» **Work to complete**: State, as a number alone, how many lines of the data contain the string "Landlords".

» **Source texts of formatted documents**:
[Start of Attachment]

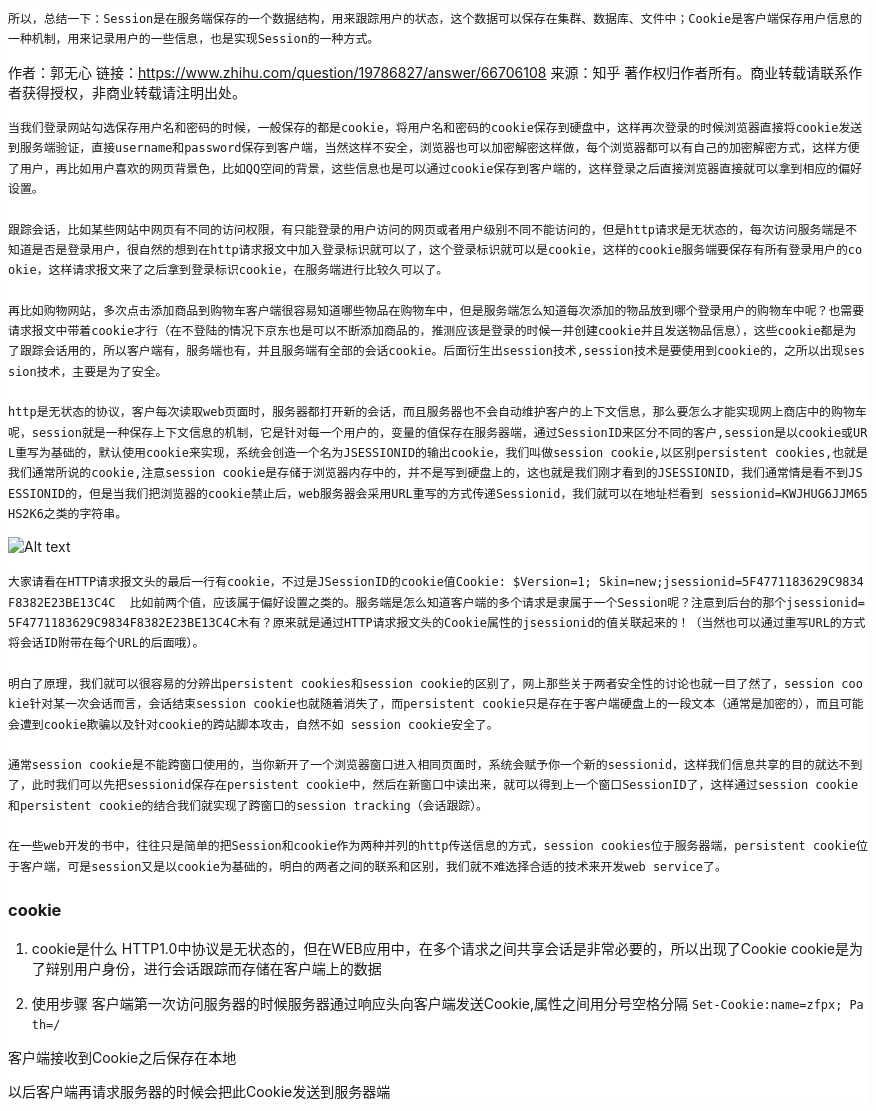	所以，总结一下：Session是在服务端保存的一个数据结构，用来跟踪用户的状态，这个数据可以保存在集群、数据库、文件中；Cookie是客户端保存用户信息的一种机制，用来记录用户的一些信息，也是实现Session的一种方式。

作者：郭无心
链接：https://www.zhihu.com/question/19786827/answer/66706108
来源：知乎
著作权归作者所有。商业转载请联系作者获得授权，非商业转载请注明出处。

	当我们登录网站勾选保存用户名和密码的时候，一般保存的都是cookie，将用户名和密码的cookie保存到硬盘中，这样再次登录的时候浏览器直接将cookie发送到服务端验证，直接username和password保存到客户端，当然这样不安全，浏览器也可以加密解密这样做，每个浏览器都可以有自己的加密解密方式，这样方便了用户，再比如用户喜欢的网页背景色，比如QQ空间的背景，这些信息也是可以通过cookie保存到客户端的，这样登录之后直接浏览器直接就可以拿到相应的偏好设置。

	跟踪会话，比如某些网站中网页有不同的访问权限，有只能登录的用户访问的网页或者用户级别不同不能访问的，但是http请求是无状态的，每次访问服务端是不知道是否是登录用户，很自然的想到在http请求报文中加入登录标识就可以了，这个登录标识就可以是cookie，这样的cookie服务端要保存有所有登录用户的cookie，这样请求报文来了之后拿到登录标识cookie，在服务端进行比较久可以了。

	再比如购物网站，多次点击添加商品到购物车客户端很容易知道哪些物品在购物车中，但是服务端怎么知道每次添加的物品放到哪个登录用户的购物车中呢？也需要请求报文中带着cookie才行（在不登陆的情况下京东也是可以不断添加商品的，推测应该是登录的时候一并创建cookie并且发送物品信息），这些cookie都是为了跟踪会话用的，所以客户端有，服务端也有，并且服务端有全部的会话cookie。后面衍生出session技术,session技术是要使用到cookie的，之所以出现session技术，主要是为了安全。

	http是无状态的协议，客户每次读取web页面时，服务器都打开新的会话，而且服务器也不会自动维护客户的上下文信息，那么要怎么才能实现网上商店中的购物车呢，session就是一种保存上下文信息的机制，它是针对每一个用户的，变量的值保存在服务器端，通过SessionID来区分不同的客户,session是以cookie或URL重写为基础的，默认使用cookie来实现，系统会创造一个名为JSESSIONID的输出cookie，我们叫做session cookie,以区别persistent cookies,也就是我们通常所说的cookie,注意session cookie是存储于浏览器内存中的，并不是写到硬盘上的，这也就是我们刚才看到的JSESSIONID，我们通常情是看不到JSESSIONID的，但是当我们把浏览器的cookie禁止后，web服务器会采用URL重写的方式传递Sessionid，我们就可以在地址栏看到 sessionid=KWJHUG6JJM65HS2K6之类的字符串。

![Alt text](./session1.jpg)

	大家请看在HTTP请求报文头的最后一行有cookie，不过是JSessionID的cookie值Cookie: $Version=1; Skin=new;jsessionid=5F4771183629C9834F8382E23BE13C4C  比如前两个值，应该属于偏好设置之类的。服务端是怎么知道客户端的多个请求是隶属于一个Session呢？注意到后台的那个jsessionid=5F4771183629C9834F8382E23BE13C4C木有？原来就是通过HTTP请求报文头的Cookie属性的jsessionid的值关联起来的！（当然也可以通过重写URL的方式将会话ID附带在每个URL的后面哦）。

	明白了原理，我们就可以很容易的分辨出persistent cookies和session cookie的区别了，网上那些关于两者安全性的讨论也就一目了然了，session cookie针对某一次会话而言，会话结束session cookie也就随着消失了，而persistent cookie只是存在于客户端硬盘上的一段文本（通常是加密的），而且可能会遭到cookie欺骗以及针对cookie的跨站脚本攻击，自然不如 session cookie安全了。

	通常session cookie是不能跨窗口使用的，当你新开了一个浏览器窗口进入相同页面时，系统会赋予你一个新的sessionid，这样我们信息共享的目的就达不到了，此时我们可以先把sessionid保存在persistent cookie中，然后在新窗口中读出来，就可以得到上一个窗口SessionID了，这样通过session cookie和persistent cookie的结合我们就实现了跨窗口的session tracking（会话跟踪）。

	在一些web开发的书中，往往只是简单的把Session和cookie作为两种并列的http传送信息的方式，session cookies位于服务器端，persistent cookie位于客户端，可是session又是以cookie为基础的，明白的两者之间的联系和区别，我们就不难选择合适的技术来开发web service了。


### cookie

1. cookie是什么
HTTP1.0中协议是无状态的，但在WEB应用中，在多个请求之间共享会话是非常必要的，所以出现了Cookie
cookie是为了辩别用户身份，进行会话跟踪而存储在客户端上的数据

3. 使用步骤
客户端第一次访问服务器的时候服务器通过响应头向客户端发送Cookie,属性之间用分号空格分隔
`Set-Cookie:name=zfpx; Path=/`

客户端接收到Cookie之后保存在本地

以后客户端再请求服务器的时候会把此Cookie发送到服务器端
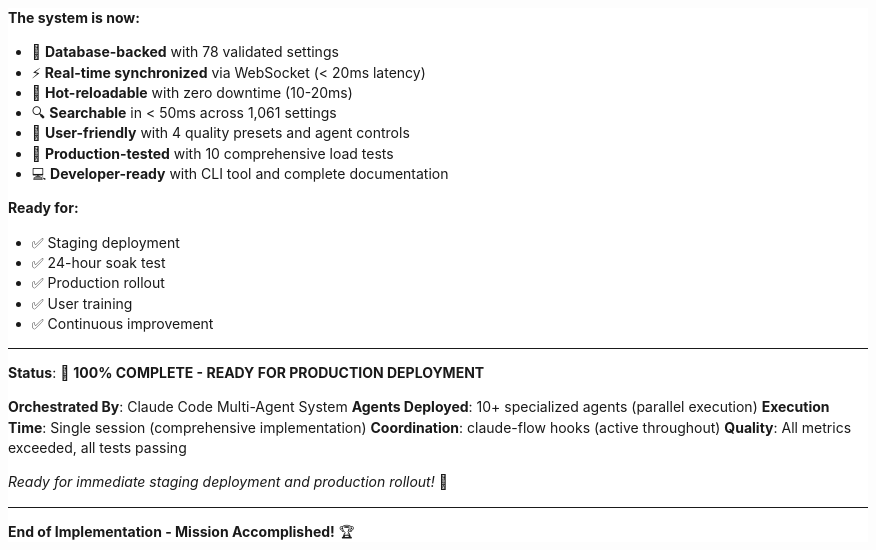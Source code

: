 **The system is now:**
- 🎯 **Database-backed** with 78 validated settings
- ⚡ **Real-time synchronized** via WebSocket (< 20ms latency)
- 🔄 **Hot-reloadable** with zero downtime (10-20ms)
- 🔍 **Searchable** in < 50ms across 1,061 settings
- 🎨 **User-friendly** with 4 quality presets and agent controls
- 🧪 **Production-tested** with 10 comprehensive load tests
- 💻 **Developer-ready** with CLI tool and complete documentation

**Ready for:**
- ✅ Staging deployment
- ✅ 24-hour soak test
- ✅ Production rollout
- ✅ User training
- ✅ Continuous improvement

---

**Status**: 🎉 **100% COMPLETE - READY FOR PRODUCTION DEPLOYMENT**

**Orchestrated By**: Claude Code Multi-Agent System
**Agents Deployed**: 10+ specialized agents (parallel execution)
**Execution Time**: Single session (comprehensive implementation)
**Coordination**: claude-flow hooks (active throughout)
**Quality**: All metrics exceeded, all tests passing

*Ready for immediate staging deployment and production rollout!* 🚀

---

**End of Implementation - Mission Accomplished!** 🏆
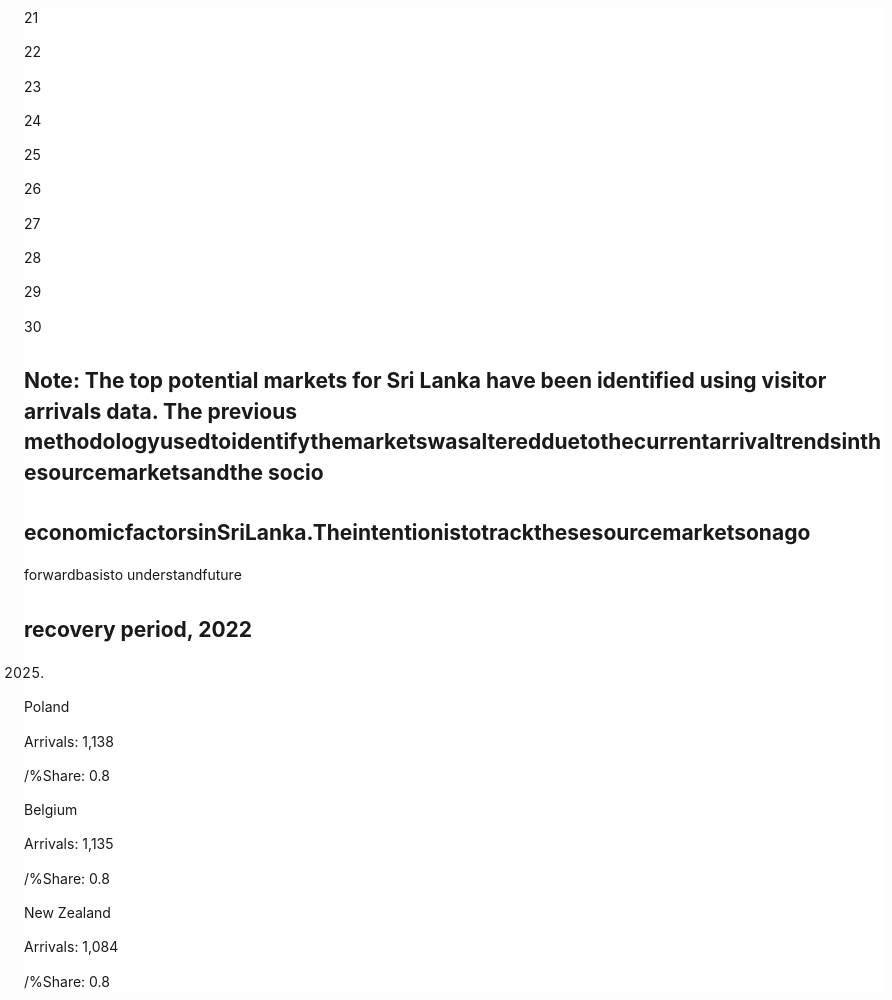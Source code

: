  
 
 
 
21
 
22
 
23
 
24
 
25
 
26
 
27
 
28
 
29
 
30
 
Note: The top potential markets for Sri Lanka have been identified using visitor arrivals data. 
The previous 
methodologyusedtoidentifythemarketswasalteredduetothecurrentarrivaltrendsinthesourcemarketsandthe 
socio
-
economicfactorsinSriLanka.Theintentionistotrackthesesourcemarketsonago
-
forwardbasisto 
understandfuture
 

recovery period, 2022
-
2025.
 
 
Poland
 
Arrivals: 
1,138
 
/%Share: 
0.8
 
Belgium
 
Arrivals: 
1,135
 
/%Share: 
0.8
 
New Zealand
 
 
Arrivals: 
1,084
 
/%Share: 
0.8
 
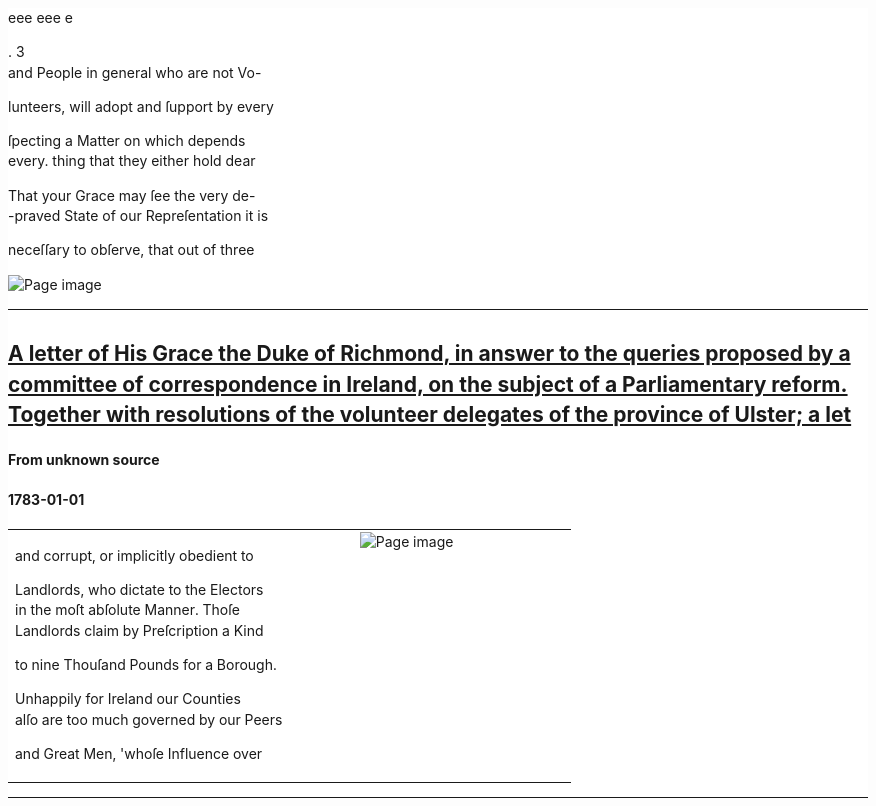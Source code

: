 eee eee e  
  
. 3  
and People in general who are not Vo-  
  
lunteers, will adopt and ſupport by every  
  
  
  
ſpecting a Matter on which depends  
every. thing that they either hold dear  
  
  
That your Grace may ſee the very de-  
-praved State of our Repreſentation it is  
  
neceſſary to obſerve, that out of three
</td><td style="width: 50%; max-height: 75%; margin: auto; display: block;">
<img alt="Page image" src="https://iiif.archive.org/image/iiif/2/bim_eighteenth-century_a-letter-of-his-grace-th_1783%2Fbim_eighteenth-century_a-letter-of-his-grace-th_1783_jp2.zip%2Fbim_eighteenth-century_a-letter-of-his-grace-th_1783_jp2%2Fbim_eighteenth-century_a-letter-of-his-grace-th_1783_0006.jp2/pct:24.26397945070144,75.89530041641879,55.73997233748271,2.391433670434265/!600,600/0/default.jpg"/>
</td>
</tr></table>

---

## [A letter of His Grace the Duke of Richmond, in answer to the queries proposed by a committee of correspondence in Ireland, on the subject of a Parliamentary reform. Together with resolutions of the volunteer delegates of the province of Ulster; a let](https://archive.org/details/bim_eighteenth-century_a-letter-of-his-grace-th_1783/page/n9/mode/1up?view=theater)

#### From unknown source

#### 1783-01-01

<table style="width: 100%;"><tr><td style="width: 50%">

  
  
and corrupt, or implicitly obedient to  
  
  
Landlords, who dictate to the Electors  
in the moſt abſolute Manner. Thoſe  
Landlords claim by Preſcription a Kind  
  
  
  
to nine Thouſand Pounds for a Borough.  
  
  
  
Unhappily for Ireland our Counties  
alſo are too much governed by our Peers  
  
and Great Men, &#x27;whoſe Influence over
</td><td style="width: 50%; max-height: 75%; margin: auto; display: block;">
<img alt="Page image" src="https://iiif.archive.org/image/iiif/2/bim_eighteenth-century_a-letter-of-his-grace-th_1783%2Fbim_eighteenth-century_a-letter-of-his-grace-th_1783_jp2.zip%2Fbim_eighteenth-century_a-letter-of-his-grace-th_1783_jp2%2Fbim_eighteenth-century_a-letter-of-his-grace-th_1783_0009.jp2/pct:22.94561333862644,27.086296823138927,60.65899166335848,51.019440493124705/!600,600/0/default.jpg"/>
</td>
</tr></table>

---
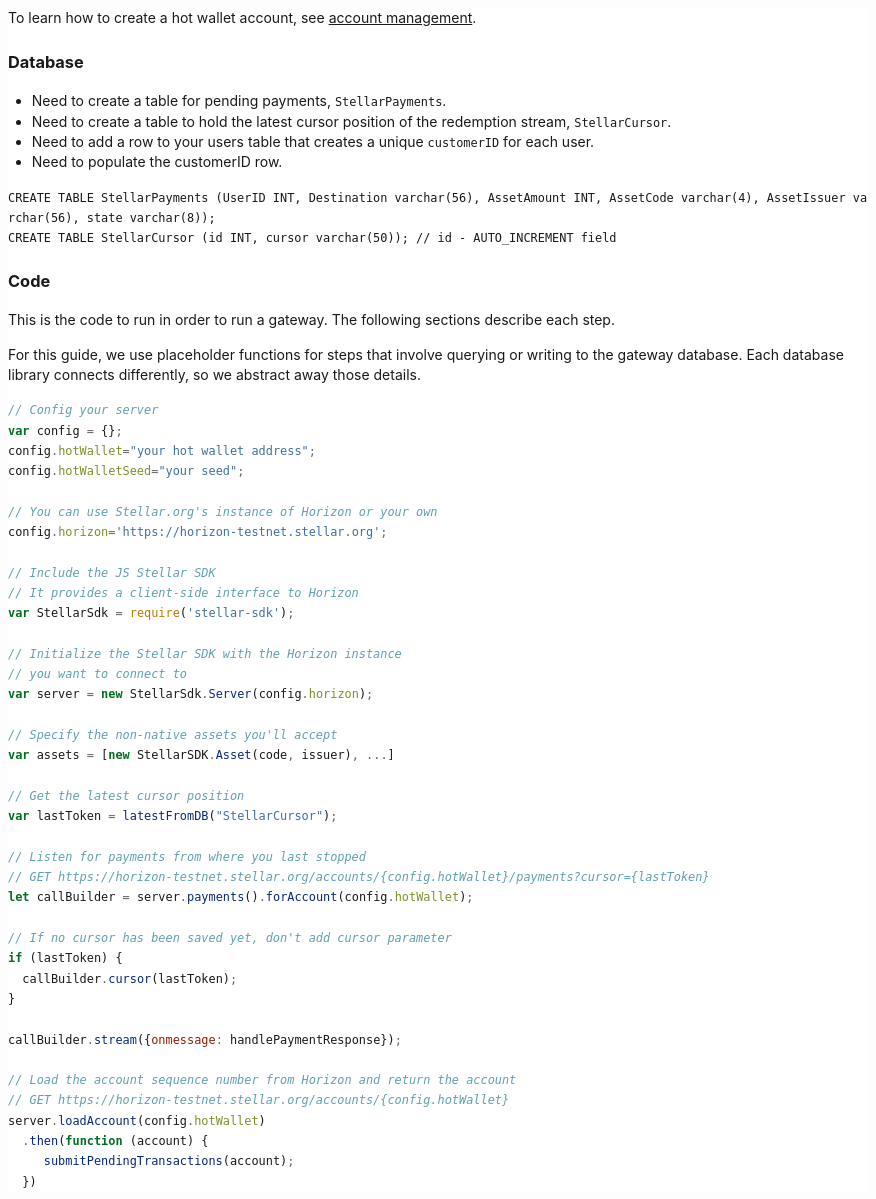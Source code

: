 To learn how to create a hot wallet account, see [account management](./building-blocks/account-management.md).

### Database
- Need to create a table for pending payments, `StellarPayments`.
- Need to create a table to hold the latest cursor position of the redemption stream, `StellarCursor`.
- Need to add a row to your users table that creates a unique `customerID` for each user.
- Need to populate the customerID row.

```
CREATE TABLE StellarPayments (UserID INT, Destination varchar(56), AssetAmount INT, AssetCode varchar(4), AssetIssuer varchar(56), state varchar(8));
CREATE TABLE StellarCursor (id INT, cursor varchar(50)); // id - AUTO_INCREMENT field
```

### Code
This is the code to run in order to run a gateway. The following sections describe each step.

For this guide, we use placeholder functions for steps that involve querying or writing to the gateway database. Each database library connects differently, so we abstract away those details.

```js
// Config your server
var config = {};
config.hotWallet="your hot wallet address";
config.hotWalletSeed="your seed";

// You can use Stellar.org's instance of Horizon or your own
config.horizon='https://horizon-testnet.stellar.org';

// Include the JS Stellar SDK
// It provides a client-side interface to Horizon
var StellarSdk = require('stellar-sdk');

// Initialize the Stellar SDK with the Horizon instance
// you want to connect to
var server = new StellarSdk.Server(config.horizon);

// Specify the non-native assets you'll accept
var assets = [new StellarSDK.Asset(code, issuer), ...]

// Get the latest cursor position
var lastToken = latestFromDB("StellarCursor");

// Listen for payments from where you last stopped
// GET https://horizon-testnet.stellar.org/accounts/{config.hotWallet}/payments?cursor={lastToken}
let callBuilder = server.payments().forAccount(config.hotWallet);

// If no cursor has been saved yet, don't add cursor parameter
if (lastToken) {
  callBuilder.cursor(lastToken);
}

callBuilder.stream({onmessage: handlePaymentResponse});

// Load the account sequence number from Horizon and return the account
// GET https://horizon-testnet.stellar.org/accounts/{config.hotWallet}
server.loadAccount(config.hotWallet)
  .then(function (account) {
     submitPendingTransactions(account);
  })
```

[End of Attachment]

» **Written response**: 2